Pathol Int. 2000 Sep;50(9):750-3. doi: 10.1046/j.1440-1827.2000.01107.x.
A case of lymphoid hyperplasia arising in the large intestine of a 54-year-old woman is described. Barium enema X-ray and colonoscopic examination revealed multiple small polyps in the right side of the colon. Pathological findings from forceps biopsy revealed similar features to a mucosa-associated lymphoid tissue (MALT) lymphoma. A right hemicolectomy with mesenteric lymph node dissection was carried out.
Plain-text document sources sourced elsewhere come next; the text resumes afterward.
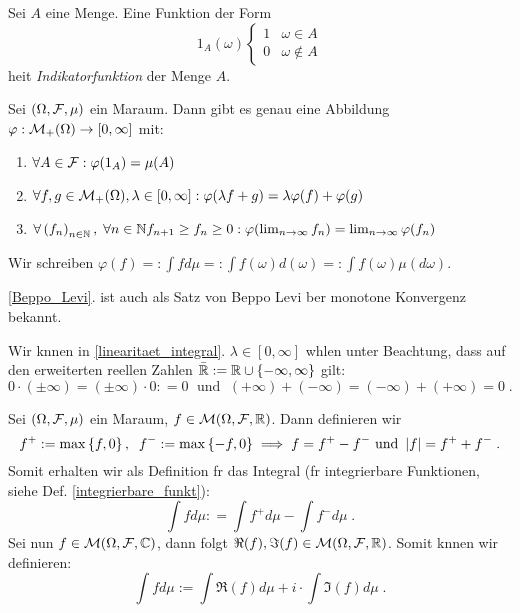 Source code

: \begin{definition}
	Sei $A$ eine Menge. Eine Funktion der Form
	\[1_A(\omega)\begin{cases}1 & \omega \in A \\ 0 & \omega \not\in A\end{cases}\]
	hei\s t \textit{Indikatorfunktion} der Menge $A$.
\end{definition}
\begin{theorem}
	Sei \((\Omega, \mathcal{F}, \mu)\) ein Ma\s raum. Dann gibt es genau eine Abbildung \(\varphi: \mathcal{M}_+(\Omega) \to [0,\infty]\) mit:
	\begin{enumerate}
		\item \(\forall A \in \mathcal{F}: \varphi(1_A) = \mu(A)\)
		\item \(\forall f, g \in \mathcal{M}_+(\Omega), \lambda \in [0,\infty]: \varphi(\lambda f + g) = \lambda\varphi(f) + \varphi(g)\) \label{linearitaet_integral}
		\item \(\forall \left (f_n\right )_{n\in \mathbb{N}},\; \forall n \in \mathbb{N} f_{n+1} \geq f_{n} \geq 0: \varphi(\lim_{n \to \infty} f_n) = \lim_{n \to\infty} \varphi(f_n)\) \label{Beppo_Levi}
	\end{enumerate}
	Wir schreiben \(\varphi(f)  =: \int f d\mu =: \int f(\omega) d(\omega) =:\int f(\omega) \mu(d \omega)\).
\end{theorem}
\begin{rem}
	\ref{Beppo_Levi}. ist auch als Satz von Beppo Levi \us ber monotone Konvergenz bekannt.
\end{rem}
\begin{rem}
	Wir k\os nnen in \ref{linearitaet_integral}. \(\lambda \in [0, \infty]\) w\as hlen unter Beachtung, dass auf den erweiterten reellen Zahlen \(\bar{\mathbb{R}} := \mathbb{R} \cup \left\{-\infty, \infty\right\}\) gilt:
	\[0\cdot (\pm \infty) = (\pm \infty) \cdot 0 : = 0 \;\text{ und }\; (+\infty) + (-\infty) = (-\infty) + (+\infty) = 0\;.\]
\end{rem}
\begin{definition}
	Sei \((\Omega, \mathcal{F}, \mu)\) ein Ma\s raum, \(f\in \mathcal{M}(\Omega, \mathcal{F}, \mathbb{R})\). Dann definieren wir
	\[f^+ := \max\left\{f,0\right\}, \;\; f^- := \max\left\{-f,0\right\} \implies f = f^+ - f^- \text{ und } \left\lvert f \right\rvert = f^+ + f^-\;.\]
	Somit erhalten wir als Definition f\us r das Integral (f\us r integrierbare Funktionen, siehe Def. \ref{integrierbare_funkt}):
	\[\int f d\mu : = \int f^+ d\mu - \int f^- d\mu\;.\]
	Sei nun \(f\in \mathcal{M}(\Omega, \mathcal{F},\mathbb{C})\), dann folgt \(\Re(f), \Im(f) \in \mathcal{M} (\Omega, \mathcal{F}, \mathbb{R})\). Somit k\os nnen wir definieren:
	\[\int f d\mu := \int \Re(f) d\mu + i \cdot \int \Im(f) d\mu\;.\]
\end{definition}
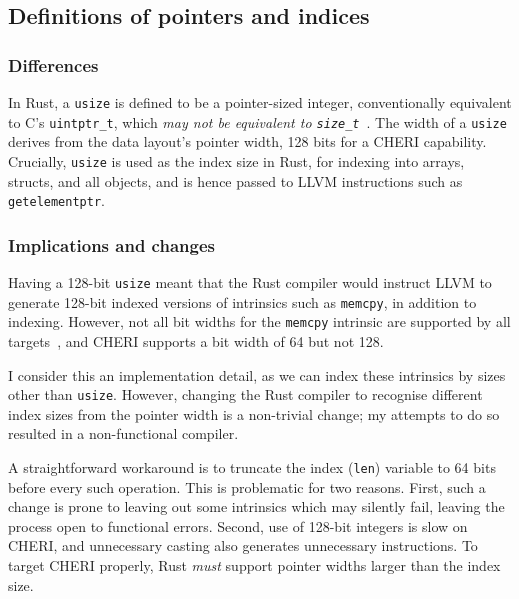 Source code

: \documentclass[dissertation.tex]{subfiles}
\begin{document}
\subsection{Definitions of pointers and indices}
\label{sec:rust-usize}

\subsubsection{Differences}
In Rust, a \texttt{usize} is defined to be a pointer-sized integer,
conventionally equivalent to C's \texttt{uintptr\_t}, which \emph{may
not be equivalent to \texttt{size\_t}}~\cite{rust-rfc-isize}.
The width of a \texttt{usize} derives from the data layout's pointer
width, 128 bits for a CHERI capability.
Crucially, \texttt{usize} is used as the index size in Rust, for
indexing into arrays, structs, and all objects, and is hence passed to
LLVM instructions such as \texttt{getelementptr}.

\subsubsection{Implications and changes}
Having a 128-bit \texttt{usize} meant that the Rust compiler would
instruct LLVM to generate 128-bit indexed versions of intrinsics such as
\texttt{memcpy}, in addition to indexing.
However, not all bit widths for the \texttt{memcpy} intrinsic are
supported by all targets~\cite{llvm-langref}, and CHERI supports a bit
width of 64 but not 128.

I consider this an implementation detail, as we can index these
intrinsics by sizes other than \texttt{usize}.
However, changing the Rust compiler to recognise different index sizes
from the pointer width is a non-trivial change; my attempts to do so
resulted in a non-functional compiler.

A straightforward workaround is to truncate the index (\texttt{len})
variable to 64 bits before every such operation.
This is problematic for two reasons.
First, such a change is prone to leaving out some intrinsics which may
silently fail, leaving the process open to functional errors.
Second, use of 128-bit integers is slow on CHERI, and unnecessary
casting also generates unnecessary instructions.
To target CHERI properly, Rust \emph{must} support pointer widths larger
than the index size.
\end{document}
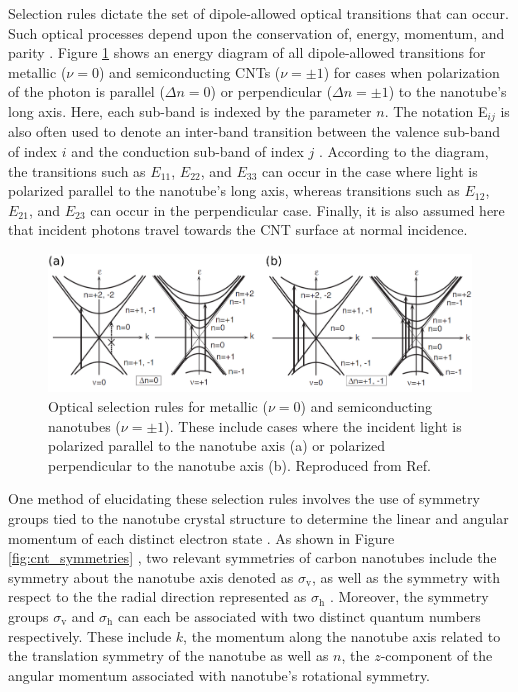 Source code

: Selection rules dictate the set of dipole-allowed optical transitions that can occur. Such optical processes depend upon the conservation of, energy, momentum, and parity \cite{bovzovic2000optical}. Figure \ref{fig:allowed_optical_transitions} shows an energy diagram of all dipole-allowed transitions for metallic ($\nu = 0$) and semiconducting CNTs ($\nu=\pm 1$) for cases when polarization of the photon is parallel ($\Delta n = 0 $) or perpendicular ($\Delta n = \pm 1 $) to the nanotube's long axis. Here, each sub-band is indexed by the parameter $n$. The notation E$_{ij}$ is also often used to denote an inter-band transition between the valence sub-band of index $i$ and the conduction sub-band of index $j$ \cite{weismanKonoBook}. According to the diagram, the transitions such as $E_{11}$, $E_{22}$, and $E_{33}$ can occur in the case where light is polarized parallel to the nanotube's long axis, whereas transitions such as $E_{12}$, $E_{21}$, and $E_{23}$ can occur in the perpendicular case. Finally, it is also assumed here that incident photons travel towards the CNT surface at normal incidence.

\begin{figure}[ht]
	\centering
	\includegraphics[scale= 0.52]{images/chapter_optical_props/selection_rules_combined}
	\caption{Optical selection rules for metallic ($\nu = 0 $) and semiconducting nanotubes ($\nu = \pm 1$). These include cases where the incident light is polarized parallel to the nanotube axis (a) or polarized perpendicular to the nanotube axis (b). Reproduced from Ref.\ \cite{ando2005theory}}
	\label{fig:allowed_optical_transitions}
\end{figure}

 One method of elucidating these selection rules involves the use of symmetry groups tied to the nanotube crystal structure to determine the linear and angular momentum of each distinct electron state \cite{bovzovic2000optical}. As shown in Figure \ref{fig:cnt_symmetries} , two relevant symmetries of carbon nanotubes include the symmetry about the nanotube axis denoted as $\sigma_\text{v}$, as well as the symmetry with respect to the the radial direction represented as $\sigma_\text{h}$ \cite{bovzovic2000optical}. Moreover, the symmetry groups $\sigma_\text{v}$ and $\sigma_\text{h}$ can each be associated with two distinct quantum numbers respectively. These include $k$, the momentum along the nanotube axis related to the translation symmetry of the nanotube as well as $n$, the $z$-component of the angular momentum associated with nanotube's rotational symmetry.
Histological sectioning demonstrated hypertrophic lymphoid follicles with well-formed germinal centers. Occasionally, lymphocytes infiltrated the crypts, in a way similar to that found in lymphoepithelial lesions, which was suggestive of a MALT lymphoma diagnosis. Cryptitis was also observed in the lamina propria. Immunohistochemically, proliferating lymphocytes were positive for CD20 (L26) and negative for CD45RO (UCHL-1). Analyses of immunoglobulin gene (IgHJH) rearrangement could not detect any monoclonality in these cells. These findings suggested that the present case should be categorized as lymphoid hyperplasia rather than lymphoma.